►

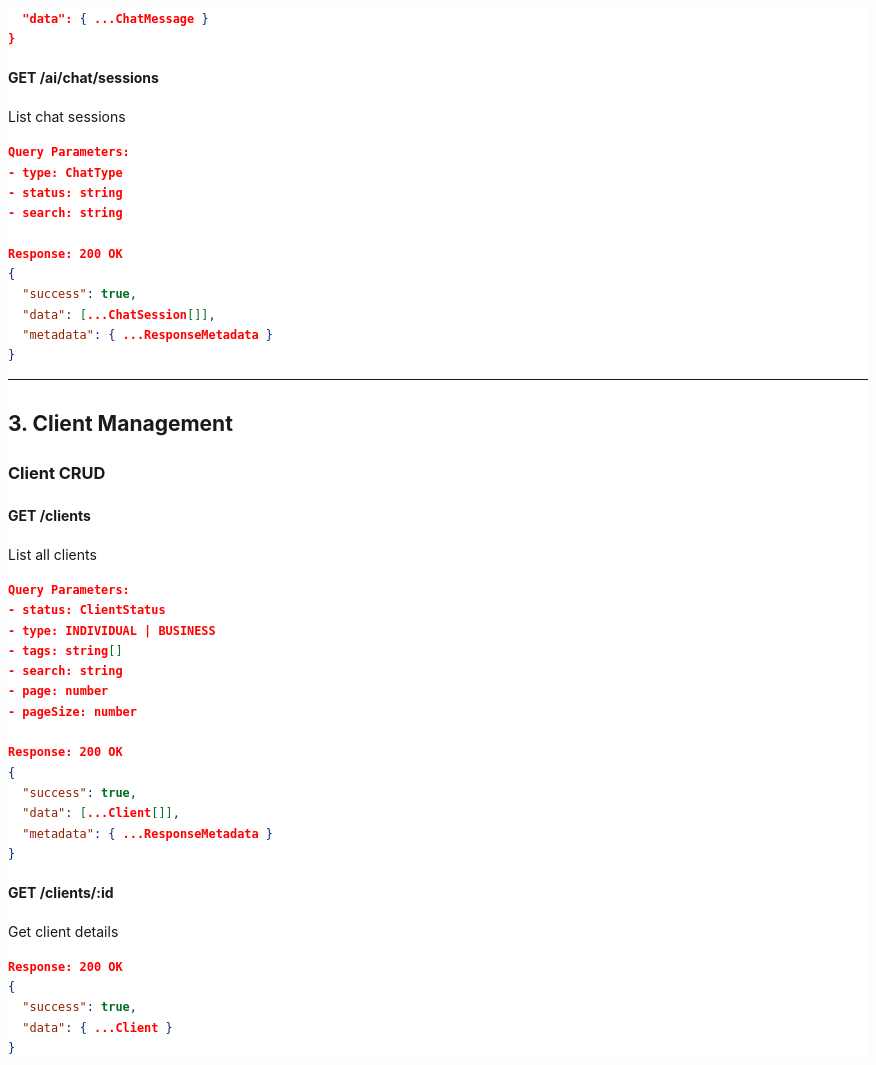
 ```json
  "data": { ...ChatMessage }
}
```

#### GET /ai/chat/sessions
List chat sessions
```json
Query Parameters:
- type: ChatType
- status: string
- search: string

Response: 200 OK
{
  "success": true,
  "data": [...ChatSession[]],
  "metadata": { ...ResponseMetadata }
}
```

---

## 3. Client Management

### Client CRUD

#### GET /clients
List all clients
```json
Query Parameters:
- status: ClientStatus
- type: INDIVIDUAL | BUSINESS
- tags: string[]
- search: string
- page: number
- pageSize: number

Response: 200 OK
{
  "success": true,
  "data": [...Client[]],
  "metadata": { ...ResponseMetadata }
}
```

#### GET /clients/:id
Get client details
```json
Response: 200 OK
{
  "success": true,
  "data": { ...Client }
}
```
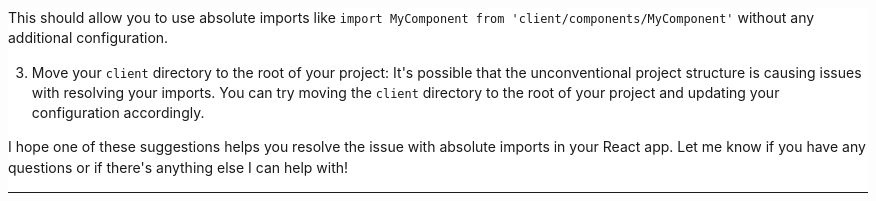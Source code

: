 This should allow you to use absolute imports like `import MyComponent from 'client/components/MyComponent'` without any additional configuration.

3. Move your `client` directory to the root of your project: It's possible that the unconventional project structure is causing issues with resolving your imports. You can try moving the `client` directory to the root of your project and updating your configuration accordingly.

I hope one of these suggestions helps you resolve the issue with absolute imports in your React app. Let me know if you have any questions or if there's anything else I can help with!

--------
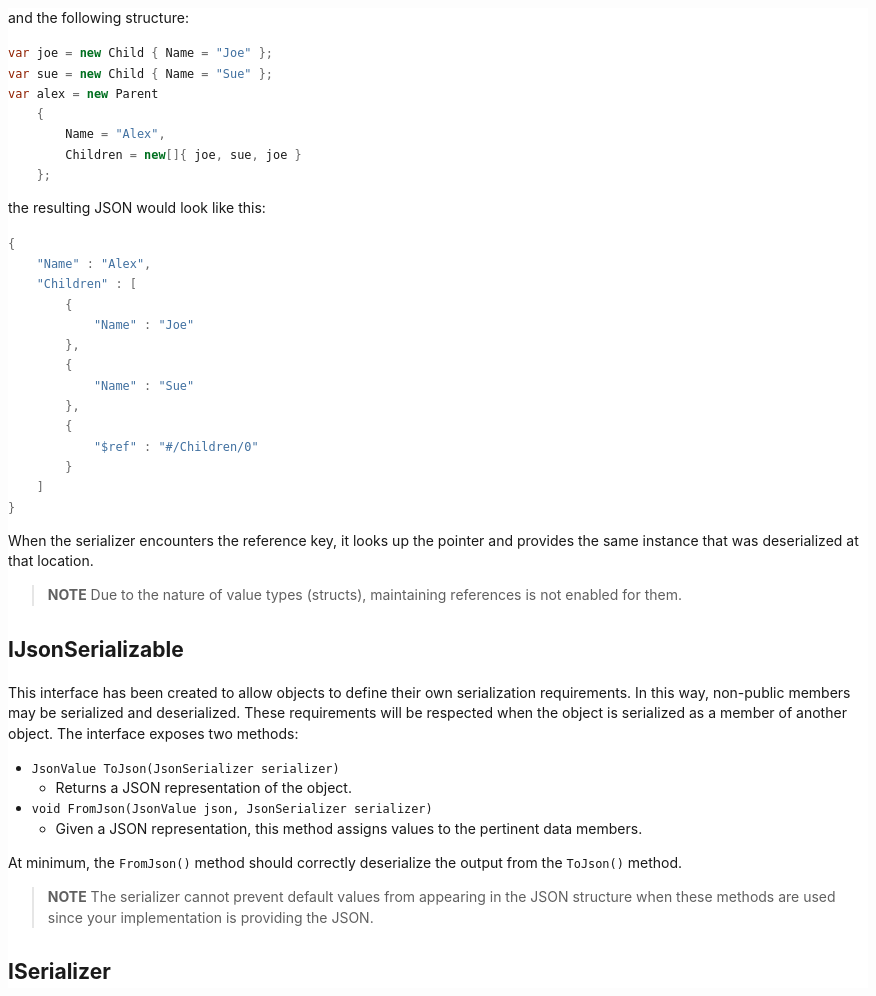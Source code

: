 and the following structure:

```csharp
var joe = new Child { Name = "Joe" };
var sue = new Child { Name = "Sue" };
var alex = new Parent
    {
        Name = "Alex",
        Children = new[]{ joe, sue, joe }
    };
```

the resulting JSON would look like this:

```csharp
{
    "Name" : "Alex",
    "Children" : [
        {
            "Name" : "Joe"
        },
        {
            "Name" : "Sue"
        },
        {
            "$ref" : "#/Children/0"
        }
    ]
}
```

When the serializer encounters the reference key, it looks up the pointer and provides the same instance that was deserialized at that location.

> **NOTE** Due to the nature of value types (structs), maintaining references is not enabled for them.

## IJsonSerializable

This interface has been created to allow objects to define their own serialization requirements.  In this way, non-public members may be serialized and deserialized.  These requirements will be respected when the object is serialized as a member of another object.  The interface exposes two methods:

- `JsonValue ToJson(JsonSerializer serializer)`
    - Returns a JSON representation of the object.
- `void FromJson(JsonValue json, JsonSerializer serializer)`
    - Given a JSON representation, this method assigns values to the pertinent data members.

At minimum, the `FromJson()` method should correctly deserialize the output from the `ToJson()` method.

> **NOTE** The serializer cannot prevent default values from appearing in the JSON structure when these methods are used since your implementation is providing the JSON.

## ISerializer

◄

• [TO DO] Which lines of the records above hold the word "string"? Copy each one out.

• [RESULT OF THE EXERCISE]
- status: string
- search: string
- tags: string[]
- search: string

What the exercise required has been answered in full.